> _WHAT IS BEING ASKED_: Your response must be made up of each line in the data below that contains the string "Kubernetes".

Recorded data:
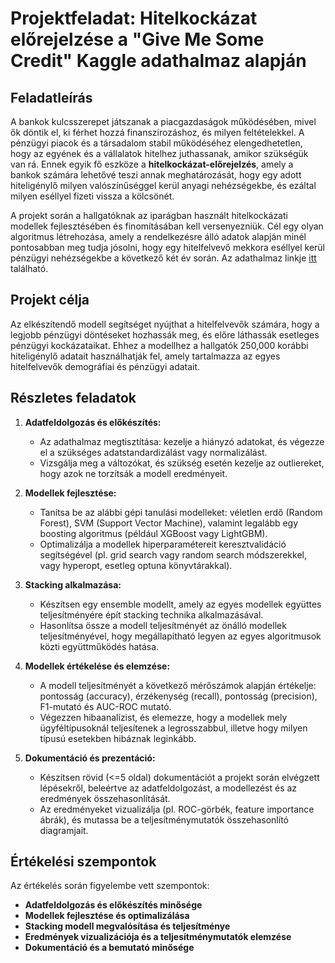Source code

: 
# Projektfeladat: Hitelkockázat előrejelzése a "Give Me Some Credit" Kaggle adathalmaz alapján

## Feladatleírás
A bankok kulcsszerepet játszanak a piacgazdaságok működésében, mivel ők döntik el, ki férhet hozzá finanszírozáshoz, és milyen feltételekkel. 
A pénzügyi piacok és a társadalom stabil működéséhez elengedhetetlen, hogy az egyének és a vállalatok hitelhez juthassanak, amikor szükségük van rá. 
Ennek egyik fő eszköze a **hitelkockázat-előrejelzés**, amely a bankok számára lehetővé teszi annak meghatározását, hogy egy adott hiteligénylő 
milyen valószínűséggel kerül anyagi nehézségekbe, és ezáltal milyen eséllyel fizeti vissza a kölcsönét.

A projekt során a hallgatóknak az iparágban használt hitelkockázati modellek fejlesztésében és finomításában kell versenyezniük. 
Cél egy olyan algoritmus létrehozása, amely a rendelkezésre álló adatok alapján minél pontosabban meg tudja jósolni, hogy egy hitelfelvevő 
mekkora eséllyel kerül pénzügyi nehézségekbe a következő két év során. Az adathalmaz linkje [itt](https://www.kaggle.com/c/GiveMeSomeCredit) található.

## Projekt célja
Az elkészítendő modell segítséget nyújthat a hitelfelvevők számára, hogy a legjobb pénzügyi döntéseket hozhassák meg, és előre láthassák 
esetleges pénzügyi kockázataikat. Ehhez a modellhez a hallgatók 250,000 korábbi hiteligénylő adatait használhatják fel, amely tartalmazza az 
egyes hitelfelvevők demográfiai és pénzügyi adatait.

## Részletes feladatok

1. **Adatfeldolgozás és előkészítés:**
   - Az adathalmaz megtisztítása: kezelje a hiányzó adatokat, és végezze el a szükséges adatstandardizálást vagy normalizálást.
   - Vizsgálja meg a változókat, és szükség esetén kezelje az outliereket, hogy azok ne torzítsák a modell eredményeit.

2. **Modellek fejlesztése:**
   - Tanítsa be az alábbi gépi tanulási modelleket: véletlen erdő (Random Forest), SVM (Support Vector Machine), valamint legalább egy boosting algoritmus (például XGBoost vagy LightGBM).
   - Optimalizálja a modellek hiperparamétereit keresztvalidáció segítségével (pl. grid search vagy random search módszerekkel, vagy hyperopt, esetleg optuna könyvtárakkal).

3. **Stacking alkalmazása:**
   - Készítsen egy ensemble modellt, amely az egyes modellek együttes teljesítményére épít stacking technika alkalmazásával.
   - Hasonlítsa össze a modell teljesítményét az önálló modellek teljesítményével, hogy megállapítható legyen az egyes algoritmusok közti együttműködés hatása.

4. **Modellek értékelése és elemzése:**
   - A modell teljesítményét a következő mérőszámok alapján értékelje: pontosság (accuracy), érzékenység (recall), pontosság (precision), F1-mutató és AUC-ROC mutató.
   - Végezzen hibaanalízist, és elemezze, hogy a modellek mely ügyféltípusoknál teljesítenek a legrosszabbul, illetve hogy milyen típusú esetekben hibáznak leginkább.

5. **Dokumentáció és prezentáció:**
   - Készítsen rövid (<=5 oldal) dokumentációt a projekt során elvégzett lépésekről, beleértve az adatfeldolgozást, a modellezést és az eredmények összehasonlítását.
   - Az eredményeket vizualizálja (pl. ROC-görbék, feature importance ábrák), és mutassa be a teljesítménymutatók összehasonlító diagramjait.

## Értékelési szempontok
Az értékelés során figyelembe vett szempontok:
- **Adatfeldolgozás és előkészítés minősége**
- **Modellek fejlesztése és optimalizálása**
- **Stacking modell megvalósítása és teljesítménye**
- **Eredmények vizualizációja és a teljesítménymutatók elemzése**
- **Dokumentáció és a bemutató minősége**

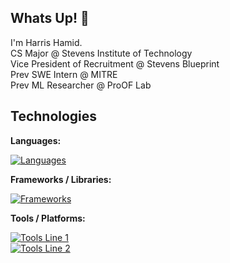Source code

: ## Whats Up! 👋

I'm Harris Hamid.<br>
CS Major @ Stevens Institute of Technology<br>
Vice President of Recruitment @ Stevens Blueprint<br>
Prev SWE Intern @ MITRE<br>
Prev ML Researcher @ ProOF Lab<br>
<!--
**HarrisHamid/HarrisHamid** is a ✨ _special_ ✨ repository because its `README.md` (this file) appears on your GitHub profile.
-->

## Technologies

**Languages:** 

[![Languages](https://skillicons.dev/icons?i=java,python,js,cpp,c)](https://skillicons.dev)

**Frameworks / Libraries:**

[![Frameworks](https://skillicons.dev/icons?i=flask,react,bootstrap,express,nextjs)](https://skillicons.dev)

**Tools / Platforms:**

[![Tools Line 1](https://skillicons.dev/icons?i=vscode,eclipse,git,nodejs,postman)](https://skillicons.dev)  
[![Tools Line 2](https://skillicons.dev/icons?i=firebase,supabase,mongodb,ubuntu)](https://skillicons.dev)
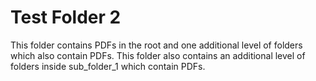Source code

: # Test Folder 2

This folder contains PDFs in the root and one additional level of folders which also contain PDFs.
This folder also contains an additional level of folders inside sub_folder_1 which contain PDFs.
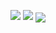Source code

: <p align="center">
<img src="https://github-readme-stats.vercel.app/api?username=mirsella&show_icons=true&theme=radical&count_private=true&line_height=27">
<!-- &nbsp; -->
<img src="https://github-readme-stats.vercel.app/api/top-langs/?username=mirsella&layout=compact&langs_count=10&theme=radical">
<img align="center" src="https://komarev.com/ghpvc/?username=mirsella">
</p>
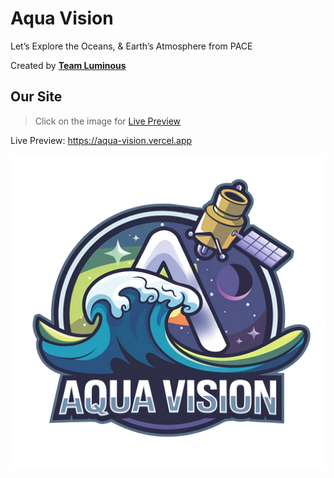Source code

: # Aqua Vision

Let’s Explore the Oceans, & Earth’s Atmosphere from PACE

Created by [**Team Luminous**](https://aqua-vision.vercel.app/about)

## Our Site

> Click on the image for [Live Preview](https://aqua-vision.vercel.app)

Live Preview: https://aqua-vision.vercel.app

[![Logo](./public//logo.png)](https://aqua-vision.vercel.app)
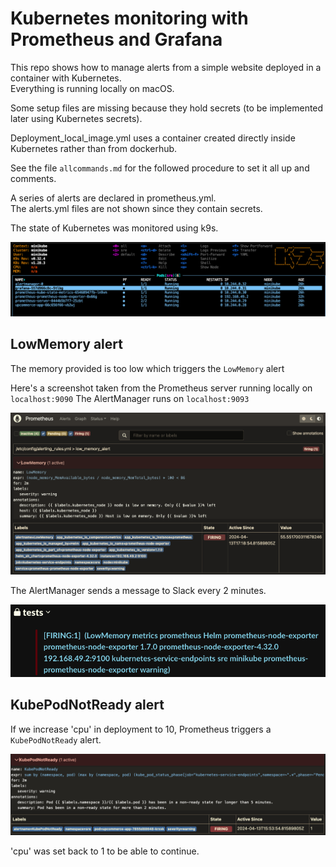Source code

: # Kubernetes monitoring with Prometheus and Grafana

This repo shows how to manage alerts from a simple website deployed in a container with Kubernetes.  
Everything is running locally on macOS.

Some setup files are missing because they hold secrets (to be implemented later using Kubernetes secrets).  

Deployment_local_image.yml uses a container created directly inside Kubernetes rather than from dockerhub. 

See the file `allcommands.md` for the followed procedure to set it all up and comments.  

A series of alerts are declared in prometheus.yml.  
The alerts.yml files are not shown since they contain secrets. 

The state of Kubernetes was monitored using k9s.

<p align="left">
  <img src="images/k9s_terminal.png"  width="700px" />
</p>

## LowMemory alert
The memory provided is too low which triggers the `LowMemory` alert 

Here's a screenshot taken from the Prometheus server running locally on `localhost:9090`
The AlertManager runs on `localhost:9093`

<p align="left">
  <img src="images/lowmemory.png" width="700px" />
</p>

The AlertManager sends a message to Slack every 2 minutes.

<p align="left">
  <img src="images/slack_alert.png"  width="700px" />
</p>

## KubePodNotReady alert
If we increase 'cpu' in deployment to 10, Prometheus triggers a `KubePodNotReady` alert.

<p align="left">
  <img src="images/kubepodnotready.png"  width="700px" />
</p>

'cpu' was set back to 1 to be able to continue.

> _WORKED SOLUTION_:
: # Kubernetes monitoring with Prometheus and Grafana
This repo shows how to manage alerts from a simple website deployed in a container with Kubernetes.  
Some setup files are missing because they hold secrets (to be implemented later using Kubernetes secrets).  
Deployment_local_image.yml uses a container created directly inside Kubernetes rather than from dockerhub. 
The state of Kubernetes was monitored using k9s.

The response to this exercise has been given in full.